In 1852 he accompanied his parents to Melbourne, Australia, where he was educated at Barnett's Grammar School, Emerald Hill. His father, John Pope Ivess, was a police sergeant. In 1866, after his marriage to Sarah Ann Reddin, he worked on the staff of the Bendigo Independent. On his arrival in New Zealand in 1868 he began work as the manager, and perhaps printer, of the New Zealand Celt at Hokitika. He remained in and about the West Coast for the next eight years, but after 1875 his base became the Canterbury region, and particularly Ashburton. A photograph of Ivess with his family shows nine children.

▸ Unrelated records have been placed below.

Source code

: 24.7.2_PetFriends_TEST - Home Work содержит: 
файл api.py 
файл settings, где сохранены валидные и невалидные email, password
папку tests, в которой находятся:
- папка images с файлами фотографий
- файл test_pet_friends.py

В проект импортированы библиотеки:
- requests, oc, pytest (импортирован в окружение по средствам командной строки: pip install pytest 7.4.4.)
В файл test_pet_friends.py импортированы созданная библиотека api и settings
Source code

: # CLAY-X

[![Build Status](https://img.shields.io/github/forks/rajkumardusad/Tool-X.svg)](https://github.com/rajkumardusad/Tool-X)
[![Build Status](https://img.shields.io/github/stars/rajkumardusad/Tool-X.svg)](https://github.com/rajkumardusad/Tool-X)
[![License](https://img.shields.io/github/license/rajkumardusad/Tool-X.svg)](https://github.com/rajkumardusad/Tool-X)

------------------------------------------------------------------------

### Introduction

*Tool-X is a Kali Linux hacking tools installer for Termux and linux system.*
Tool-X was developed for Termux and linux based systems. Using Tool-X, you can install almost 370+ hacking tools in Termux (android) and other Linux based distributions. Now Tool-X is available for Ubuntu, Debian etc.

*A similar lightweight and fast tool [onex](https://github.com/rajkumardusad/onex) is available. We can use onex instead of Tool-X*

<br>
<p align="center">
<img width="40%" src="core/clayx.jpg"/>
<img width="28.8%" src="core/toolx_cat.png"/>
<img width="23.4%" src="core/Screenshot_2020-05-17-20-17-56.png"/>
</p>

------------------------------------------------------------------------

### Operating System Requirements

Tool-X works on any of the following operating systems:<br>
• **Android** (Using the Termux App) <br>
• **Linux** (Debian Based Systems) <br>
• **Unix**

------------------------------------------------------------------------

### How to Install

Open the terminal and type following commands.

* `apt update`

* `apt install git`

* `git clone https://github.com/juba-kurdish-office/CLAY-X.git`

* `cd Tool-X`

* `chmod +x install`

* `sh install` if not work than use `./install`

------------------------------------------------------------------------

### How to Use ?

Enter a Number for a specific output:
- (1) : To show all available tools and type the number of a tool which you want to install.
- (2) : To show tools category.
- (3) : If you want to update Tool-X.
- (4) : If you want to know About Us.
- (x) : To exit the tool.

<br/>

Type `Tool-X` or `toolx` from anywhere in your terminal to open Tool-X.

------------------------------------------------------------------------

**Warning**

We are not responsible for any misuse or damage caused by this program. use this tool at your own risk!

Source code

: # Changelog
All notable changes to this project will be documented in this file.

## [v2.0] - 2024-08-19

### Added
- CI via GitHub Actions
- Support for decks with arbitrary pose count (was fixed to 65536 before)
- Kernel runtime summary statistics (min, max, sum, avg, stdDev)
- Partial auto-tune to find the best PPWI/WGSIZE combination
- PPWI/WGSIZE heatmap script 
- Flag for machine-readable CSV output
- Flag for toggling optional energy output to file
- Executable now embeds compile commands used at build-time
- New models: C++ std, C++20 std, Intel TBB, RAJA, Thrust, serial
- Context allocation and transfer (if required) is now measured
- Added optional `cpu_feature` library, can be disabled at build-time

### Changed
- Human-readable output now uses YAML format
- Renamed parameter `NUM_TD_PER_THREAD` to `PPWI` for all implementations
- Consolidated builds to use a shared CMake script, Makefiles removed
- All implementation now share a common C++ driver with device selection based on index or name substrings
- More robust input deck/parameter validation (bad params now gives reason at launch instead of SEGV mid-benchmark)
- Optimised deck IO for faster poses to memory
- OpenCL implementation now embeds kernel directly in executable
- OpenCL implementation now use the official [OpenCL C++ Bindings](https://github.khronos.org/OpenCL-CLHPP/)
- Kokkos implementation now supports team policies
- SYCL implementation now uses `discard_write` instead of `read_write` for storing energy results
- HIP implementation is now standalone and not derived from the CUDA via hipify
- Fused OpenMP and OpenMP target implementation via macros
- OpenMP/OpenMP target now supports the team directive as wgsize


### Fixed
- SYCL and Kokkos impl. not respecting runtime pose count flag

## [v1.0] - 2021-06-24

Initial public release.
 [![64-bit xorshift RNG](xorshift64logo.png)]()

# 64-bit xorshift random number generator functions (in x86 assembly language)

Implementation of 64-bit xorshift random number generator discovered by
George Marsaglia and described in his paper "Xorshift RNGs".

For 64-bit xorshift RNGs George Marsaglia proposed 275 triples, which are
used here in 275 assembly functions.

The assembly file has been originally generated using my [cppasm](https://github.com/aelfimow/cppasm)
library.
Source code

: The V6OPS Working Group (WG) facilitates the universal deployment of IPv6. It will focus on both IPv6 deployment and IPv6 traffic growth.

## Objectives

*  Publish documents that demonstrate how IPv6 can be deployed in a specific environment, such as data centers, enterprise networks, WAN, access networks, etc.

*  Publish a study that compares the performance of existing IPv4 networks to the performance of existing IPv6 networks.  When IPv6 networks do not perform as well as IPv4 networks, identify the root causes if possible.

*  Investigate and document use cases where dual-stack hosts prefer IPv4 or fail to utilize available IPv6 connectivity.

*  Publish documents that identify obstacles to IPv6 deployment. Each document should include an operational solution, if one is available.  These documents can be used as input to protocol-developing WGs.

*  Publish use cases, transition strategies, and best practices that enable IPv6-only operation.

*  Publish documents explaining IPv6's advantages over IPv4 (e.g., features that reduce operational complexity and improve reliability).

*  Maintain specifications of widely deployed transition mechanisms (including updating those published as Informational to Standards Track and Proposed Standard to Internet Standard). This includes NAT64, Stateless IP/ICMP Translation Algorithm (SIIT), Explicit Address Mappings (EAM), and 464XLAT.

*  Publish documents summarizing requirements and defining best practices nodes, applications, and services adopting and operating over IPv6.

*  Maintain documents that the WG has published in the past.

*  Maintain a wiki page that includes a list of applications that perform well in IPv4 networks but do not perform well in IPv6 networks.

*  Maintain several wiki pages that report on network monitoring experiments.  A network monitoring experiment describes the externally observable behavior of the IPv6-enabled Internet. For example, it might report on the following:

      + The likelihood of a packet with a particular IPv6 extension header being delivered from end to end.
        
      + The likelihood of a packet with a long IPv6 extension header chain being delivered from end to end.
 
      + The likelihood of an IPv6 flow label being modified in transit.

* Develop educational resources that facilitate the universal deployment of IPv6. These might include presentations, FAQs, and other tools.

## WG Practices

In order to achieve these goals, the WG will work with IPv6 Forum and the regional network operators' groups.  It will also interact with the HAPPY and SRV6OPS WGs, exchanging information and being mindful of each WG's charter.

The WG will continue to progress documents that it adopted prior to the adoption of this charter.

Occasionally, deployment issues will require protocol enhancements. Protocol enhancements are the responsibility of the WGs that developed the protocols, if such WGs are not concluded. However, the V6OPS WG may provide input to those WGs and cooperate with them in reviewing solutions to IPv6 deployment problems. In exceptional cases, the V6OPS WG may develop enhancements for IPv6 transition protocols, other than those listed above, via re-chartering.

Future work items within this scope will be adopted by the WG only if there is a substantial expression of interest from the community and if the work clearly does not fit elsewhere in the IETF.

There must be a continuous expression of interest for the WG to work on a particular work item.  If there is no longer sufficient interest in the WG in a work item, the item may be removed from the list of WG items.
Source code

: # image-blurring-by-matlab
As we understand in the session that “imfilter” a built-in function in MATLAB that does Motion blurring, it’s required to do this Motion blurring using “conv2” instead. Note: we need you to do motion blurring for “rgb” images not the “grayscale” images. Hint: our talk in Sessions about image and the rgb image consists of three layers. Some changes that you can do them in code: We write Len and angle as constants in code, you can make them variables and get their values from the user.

He represented the electorate of Wakanui, South Canterbury, in the House of Representatives on two occasions, 1882-1884 and 1885-1887, after that concentrating his activities in the North Island, especially in the Taranaki and Rangitikei areas. He returned for some years to Ashburton around the turn of the century, and from 1903 based himself in the central North Island. He died on 5 September 1919 in Christchurch. A description of Ivess in late 1875 portrayed him as a fine plump man with a well-groomed appearance. He wore a moustache and a little bunch of hair on his under lip, as was customary in some professional men of those days. . . . Always an optimist, it was hard for others to compete with him, and he was certainly a tireless worker, obtaining considerable influence where he worked.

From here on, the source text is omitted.